### What is required
Find "历史上，先后提出了 Fisher 显著性检验、Neyman-Pearson" in the data, then restate the line it sits in and every later line word for word, ending with the last line.

Data for the task below:

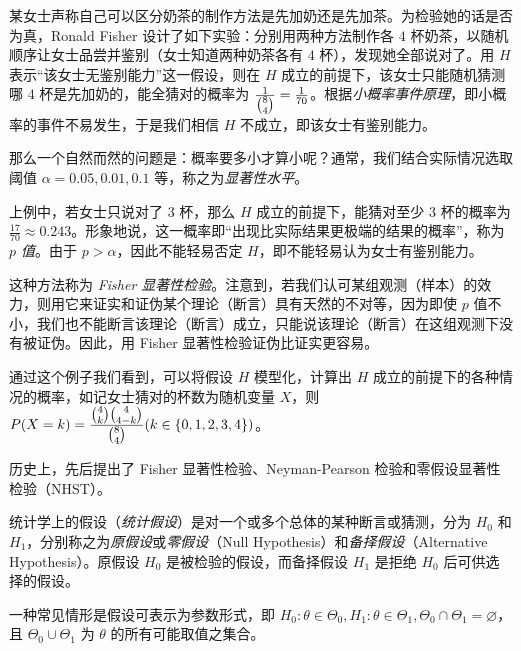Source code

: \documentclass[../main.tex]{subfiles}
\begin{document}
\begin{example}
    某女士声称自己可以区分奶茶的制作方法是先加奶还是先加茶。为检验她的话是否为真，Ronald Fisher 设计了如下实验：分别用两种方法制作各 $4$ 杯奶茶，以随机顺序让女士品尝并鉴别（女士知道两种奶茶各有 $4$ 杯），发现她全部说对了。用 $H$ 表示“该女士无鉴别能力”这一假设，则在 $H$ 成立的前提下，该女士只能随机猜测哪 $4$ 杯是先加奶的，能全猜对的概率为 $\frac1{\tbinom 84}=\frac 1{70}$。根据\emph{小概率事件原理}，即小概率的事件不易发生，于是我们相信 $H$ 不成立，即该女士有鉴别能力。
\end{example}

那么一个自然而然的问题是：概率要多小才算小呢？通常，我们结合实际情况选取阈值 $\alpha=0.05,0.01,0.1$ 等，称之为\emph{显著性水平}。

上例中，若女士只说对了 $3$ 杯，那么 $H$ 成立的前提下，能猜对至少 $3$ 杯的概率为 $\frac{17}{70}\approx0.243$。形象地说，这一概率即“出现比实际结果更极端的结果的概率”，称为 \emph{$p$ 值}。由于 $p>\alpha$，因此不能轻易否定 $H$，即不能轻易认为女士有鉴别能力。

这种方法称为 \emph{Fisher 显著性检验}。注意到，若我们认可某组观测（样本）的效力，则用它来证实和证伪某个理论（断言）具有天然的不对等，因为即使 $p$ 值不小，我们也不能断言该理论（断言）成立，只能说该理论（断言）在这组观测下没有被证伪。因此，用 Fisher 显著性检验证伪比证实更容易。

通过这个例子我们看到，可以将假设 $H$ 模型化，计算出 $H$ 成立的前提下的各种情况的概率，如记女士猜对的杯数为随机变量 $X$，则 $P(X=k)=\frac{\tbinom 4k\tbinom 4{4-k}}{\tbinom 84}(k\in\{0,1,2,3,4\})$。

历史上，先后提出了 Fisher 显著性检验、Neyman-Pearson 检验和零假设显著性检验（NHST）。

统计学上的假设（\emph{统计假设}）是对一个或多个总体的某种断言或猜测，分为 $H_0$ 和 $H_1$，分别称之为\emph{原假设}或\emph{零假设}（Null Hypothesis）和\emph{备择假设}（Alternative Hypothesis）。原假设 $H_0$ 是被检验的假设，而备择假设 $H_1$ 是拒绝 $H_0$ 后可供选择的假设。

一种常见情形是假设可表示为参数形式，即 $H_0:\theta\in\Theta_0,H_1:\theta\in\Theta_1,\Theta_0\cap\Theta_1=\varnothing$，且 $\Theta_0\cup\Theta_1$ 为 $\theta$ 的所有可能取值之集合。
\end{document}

End of Data for the task.

### Task result
历史上，先后提出了 Fisher 显著性检验、Neyman-Pearson 检验和零假设显著性检验（NHST）。

统计学上的假设（\emph{统计假设}）是对一个或多个总体的某种断言或猜测，分为 $H_0$ 和 $H_1$，分别称之为\emph{原假设}或\emph{零假设}（Null Hypothesis）和\emph{备择假设}（Alternative Hypothesis）。原假设 $H_0$ 是被检验的假设，而备择假设 $H_1$ 是拒绝 $H_0$ 后可供选择的假设。

一种常见情形是假设可表示为参数形式，即 $H_0:\theta\in\Theta_0,H_1:\theta\in\Theta_1,\Theta_0\cap\Theta_1=\varnothing$，且 $\Theta_0\cup\Theta_1$ 为 $\theta$ 的所有可能取值之集合。
\end{document}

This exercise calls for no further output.